- **Data for this exercise**
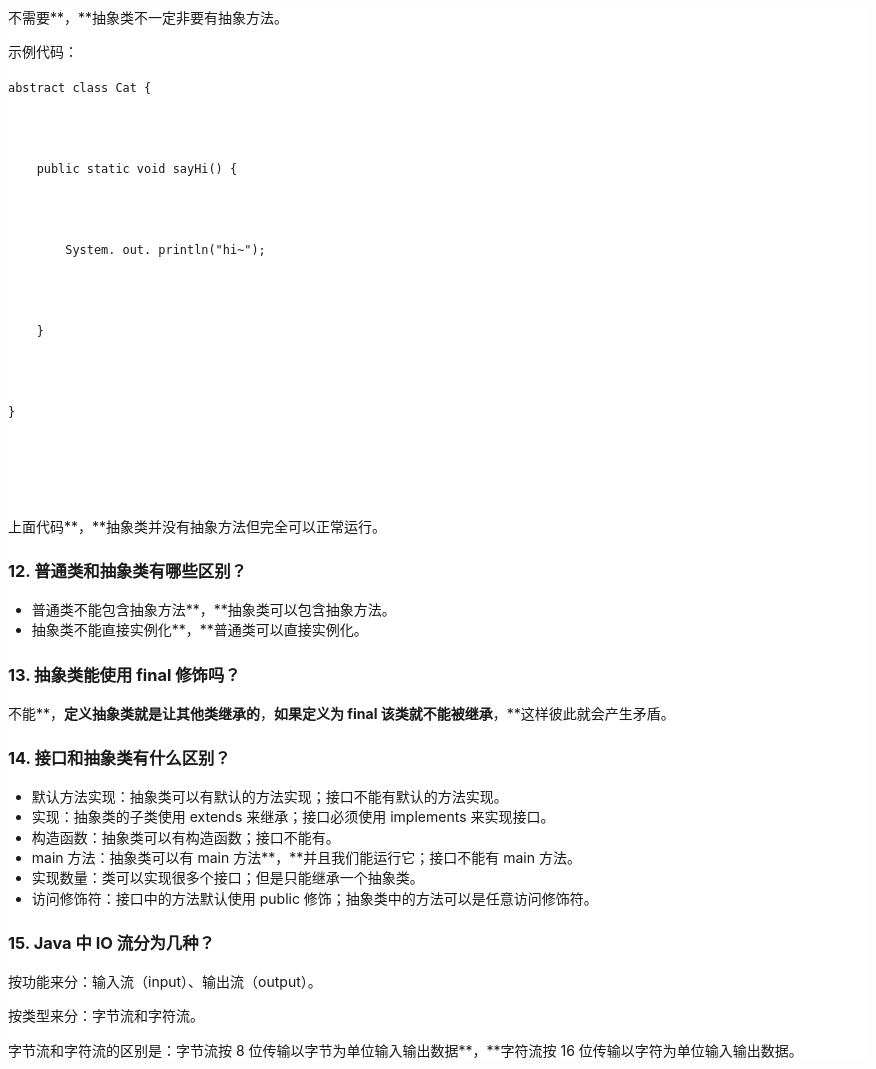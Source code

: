 不需要**，**抽象类不一定非要有抽象方法。

示例代码：

```
abstract class Cat {



    public static void sayHi() {



        System. out. println("hi~");



    }



}



 
```

上面代码**，**抽象类并没有抽象方法但完全可以正常运行。

### 12. 普通类和抽象类有哪些区别？

- 普通类不能包含抽象方法**，**抽象类可以包含抽象方法。
- 抽象类不能直接实例化**，**普通类可以直接实例化。

### 13. 抽象类能使用 final 修饰吗？

不能**，**定义抽象类就是让其他类继承的**，**如果定义为 final 该类就不能被继承**，**这样彼此就会产生矛盾。

### 14. 接口和抽象类有什么区别？

- 默认方法实现：抽象类可以有默认的方法实现；接口不能有默认的方法实现。
- 实现：抽象类的子类使用 extends 来继承；接口必须使用 implements 来实现接口。
- 构造函数：抽象类可以有构造函数；接口不能有。
- main 方法：抽象类可以有 main 方法**，**并且我们能运行它；接口不能有 main 方法。
- 实现数量：类可以实现很多个接口；但是只能继承一个抽象类。
- 访问修饰符：接口中的方法默认使用 public 修饰；抽象类中的方法可以是任意访问修饰符。

### 15. Java 中 IO 流分为几种？

按功能来分：输入流（input）、输出流（output）。

按类型来分：字节流和字符流。

字节流和字符流的区别是：字节流按 8 位传输以字节为单位输入输出数据**，**字符流按 16 位传输以字符为单位输入输出数据。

- **Your objective**
Beginning at the line that contains "- 抽象类不能直接实例化**，**普通类可以直接实例化。" and ending at the last line above, copy each line without any change.

- **Exercise response**
- 抽象类不能直接实例化**，**普通类可以直接实例化。

### 13. 抽象类能使用 final 修饰吗？

不能**，**定义抽象类就是让其他类继承的**，**如果定义为 final 该类就不能被继承**，**这样彼此就会产生矛盾。

### 14. 接口和抽象类有什么区别？

- 默认方法实现：抽象类可以有默认的方法实现；接口不能有默认的方法实现。
- 实现：抽象类的子类使用 extends 来继承；接口必须使用 implements 来实现接口。
- 构造函数：抽象类可以有构造函数；接口不能有。
- main 方法：抽象类可以有 main 方法**，**并且我们能运行它；接口不能有 main 方法。
- 实现数量：类可以实现很多个接口；但是只能继承一个抽象类。
- 访问修饰符：接口中的方法默认使用 public 修饰；抽象类中的方法可以是任意访问修饰符。

### 15. Java 中 IO 流分为几种？

按功能来分：输入流（input）、输出流（output）。

按类型来分：字节流和字符流。

字节流和字符流的区别是：字节流按 8 位传输以字节为单位输入输出数据**，**字符流按 16 位传输以字符为单位输入输出数据。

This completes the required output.